Show every line from the data below that includes "soma".

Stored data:
◇ ◇ ◇ ◇
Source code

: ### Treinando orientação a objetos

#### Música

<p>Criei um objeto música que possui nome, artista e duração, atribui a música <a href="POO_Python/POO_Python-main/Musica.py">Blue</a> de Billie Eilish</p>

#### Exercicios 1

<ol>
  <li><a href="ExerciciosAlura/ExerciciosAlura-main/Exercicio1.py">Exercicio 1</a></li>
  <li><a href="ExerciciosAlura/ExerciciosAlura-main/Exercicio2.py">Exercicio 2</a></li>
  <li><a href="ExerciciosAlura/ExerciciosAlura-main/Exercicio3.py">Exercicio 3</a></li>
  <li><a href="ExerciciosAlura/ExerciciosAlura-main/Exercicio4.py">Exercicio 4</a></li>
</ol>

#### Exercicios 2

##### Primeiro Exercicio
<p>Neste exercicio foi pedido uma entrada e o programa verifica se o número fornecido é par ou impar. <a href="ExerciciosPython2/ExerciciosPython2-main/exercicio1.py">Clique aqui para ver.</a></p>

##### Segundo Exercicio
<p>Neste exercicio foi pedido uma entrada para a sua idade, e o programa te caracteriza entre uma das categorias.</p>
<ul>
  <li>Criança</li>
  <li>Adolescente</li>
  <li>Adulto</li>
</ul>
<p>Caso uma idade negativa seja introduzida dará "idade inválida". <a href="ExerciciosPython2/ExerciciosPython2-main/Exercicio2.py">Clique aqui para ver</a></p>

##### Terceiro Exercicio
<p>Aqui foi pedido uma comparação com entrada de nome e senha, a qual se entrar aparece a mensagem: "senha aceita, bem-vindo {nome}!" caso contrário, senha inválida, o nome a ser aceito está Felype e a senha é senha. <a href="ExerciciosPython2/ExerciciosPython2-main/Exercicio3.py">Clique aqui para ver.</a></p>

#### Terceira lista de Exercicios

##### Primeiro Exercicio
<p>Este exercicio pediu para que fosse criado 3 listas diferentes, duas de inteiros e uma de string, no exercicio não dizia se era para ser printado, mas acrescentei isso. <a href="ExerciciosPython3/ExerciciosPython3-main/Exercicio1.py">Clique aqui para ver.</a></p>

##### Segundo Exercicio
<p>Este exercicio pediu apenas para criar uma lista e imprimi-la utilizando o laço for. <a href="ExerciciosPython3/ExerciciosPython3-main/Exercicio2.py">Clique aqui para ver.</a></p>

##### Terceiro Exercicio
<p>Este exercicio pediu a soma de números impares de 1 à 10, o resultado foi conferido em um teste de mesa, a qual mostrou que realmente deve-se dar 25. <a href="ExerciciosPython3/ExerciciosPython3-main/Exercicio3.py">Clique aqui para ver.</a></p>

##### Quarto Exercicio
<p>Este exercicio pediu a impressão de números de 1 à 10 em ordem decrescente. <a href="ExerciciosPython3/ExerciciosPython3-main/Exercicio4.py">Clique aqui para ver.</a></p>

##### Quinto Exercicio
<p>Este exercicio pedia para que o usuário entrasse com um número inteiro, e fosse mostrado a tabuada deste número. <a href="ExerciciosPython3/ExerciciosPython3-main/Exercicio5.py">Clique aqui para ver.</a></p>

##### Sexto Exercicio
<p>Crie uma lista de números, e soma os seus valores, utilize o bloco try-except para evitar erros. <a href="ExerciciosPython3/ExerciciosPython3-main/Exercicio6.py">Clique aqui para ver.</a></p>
◇ ◇ ◇ ◇
### Reply to the task
<p>Este exercicio pediu a soma de números impares de 1 à 10, o resultado foi conferido em um teste de mesa, a qual mostrou que realmente deve-se dar 25. <a href="ExerciciosPython3/ExerciciosPython3-main/Exercicio3.py">Clique aqui para ver.</a></p>
<p>Crie uma lista de números, e soma os seus valores, utilize o bloco try-except para evitar erros. <a href="ExerciciosPython3/ExerciciosPython3-main/Exercicio6.py">Clique aqui para ver.</a></p>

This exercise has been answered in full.